For morphological identification, slides were prepared from fungal structures from a seven-day old colony using cotton blue and clear lactophenol. The observations and measurements were made with a light microscope (Leica DM1000) coupled to a camera (Leica DFC295) and the Leica Application Suite Core software (LAS V3.7). The intervals were generated from 30 measurements.
Molecular identification was performed from mycelium grown on PDA plates for nine days at 25°C. Genomic DNA was extracted using a DNA isolation kit (Norgen, Ontario, Canada) according to manufacturer’s instructions. Five regions were targeted for PCR amplification and sequencing, including actin (ACT), calmodulin (CAL), histone (HIS3), translation elongation factor 1-α (TEF1), and 5.8S nrDNA of the internal transcribed spacer region (ITS). Amplifications were performed with an automated thermal cycler (MJ Research PTC–200) using a PCR master mix (Thermo Fisher Scientific, MA, USA). The reaction was carried out at final volume of 25 µL, composed of 12.5 µL of PCR master mix, 1 µL (10 pmol) of each primer pair, 1 µL of DNA (30 ng/µL), and 9.5 µL of sterile distilled water. Primers and PCR programs used for the amplification are described in Victoria Arellano et al., (2021). Amplicons were purified with a PCR cleaning product (Mebep Bioscience, Shenzhen, China) and the PCR fragments were sequenced in both directions using the BigDye Terminator Cycle Sequencing Kit v.3.1 (Applied Biosystems, USA) following the manufacturer’s protocol. The products were analyzed on an ABI Prism 3730 XL DNA sequencer (Applied Biosystems). Contigs were generated by comparing (forward and reverse sequences) and manually editing in MEGA (Molecular Evolutionary Genetics Analysis, version 11) when necessary (Tamura et al., 2021). Consensus sequences were compared in megablast (NCBI), to determine the percentage of similarity of the pathogen for each analyzed locus (Altschul et al., 1990). The sequences derived in this study were deposited in GenBank.

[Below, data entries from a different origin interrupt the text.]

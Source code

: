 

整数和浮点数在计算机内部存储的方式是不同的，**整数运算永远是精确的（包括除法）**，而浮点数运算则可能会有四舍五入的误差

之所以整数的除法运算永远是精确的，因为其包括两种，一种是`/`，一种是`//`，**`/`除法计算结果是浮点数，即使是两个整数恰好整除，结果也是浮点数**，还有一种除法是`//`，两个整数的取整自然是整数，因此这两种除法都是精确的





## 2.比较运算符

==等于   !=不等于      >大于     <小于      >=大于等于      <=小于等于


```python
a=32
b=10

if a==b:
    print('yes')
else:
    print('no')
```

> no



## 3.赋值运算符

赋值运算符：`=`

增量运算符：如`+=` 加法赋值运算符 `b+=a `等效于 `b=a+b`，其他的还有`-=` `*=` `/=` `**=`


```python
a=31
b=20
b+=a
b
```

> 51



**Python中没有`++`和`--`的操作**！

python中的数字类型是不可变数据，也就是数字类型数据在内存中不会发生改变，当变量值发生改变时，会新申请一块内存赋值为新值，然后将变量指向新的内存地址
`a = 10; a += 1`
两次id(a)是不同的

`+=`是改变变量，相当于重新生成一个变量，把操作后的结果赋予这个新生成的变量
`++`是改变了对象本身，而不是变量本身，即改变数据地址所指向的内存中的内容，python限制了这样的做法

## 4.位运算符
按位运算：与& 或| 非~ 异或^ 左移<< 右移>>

The pathogenicity test followed Koch’s postulates. Four sets of three healthy one year old Butia odorata plants were inoculated by needle injection. Three of these sets were inoculated using three different concentrations of spores (106, 107, and 108 conidia mL− 1), and the remaining set was inoculated with sterile distilled water. All the concentrations were applied in the same volume (2 mL) in the bulb of the plant. Plants were transferred to a greenhouse maintained at 24 to 28°C, and 85 ± 5% relative humidity, and checked for symptoms every 8 h. Fifteen days after inoculation, fungal reisolation was performed from infected necrotic tissue. The original fungi isolated were compared morphologically with those previously inoculated.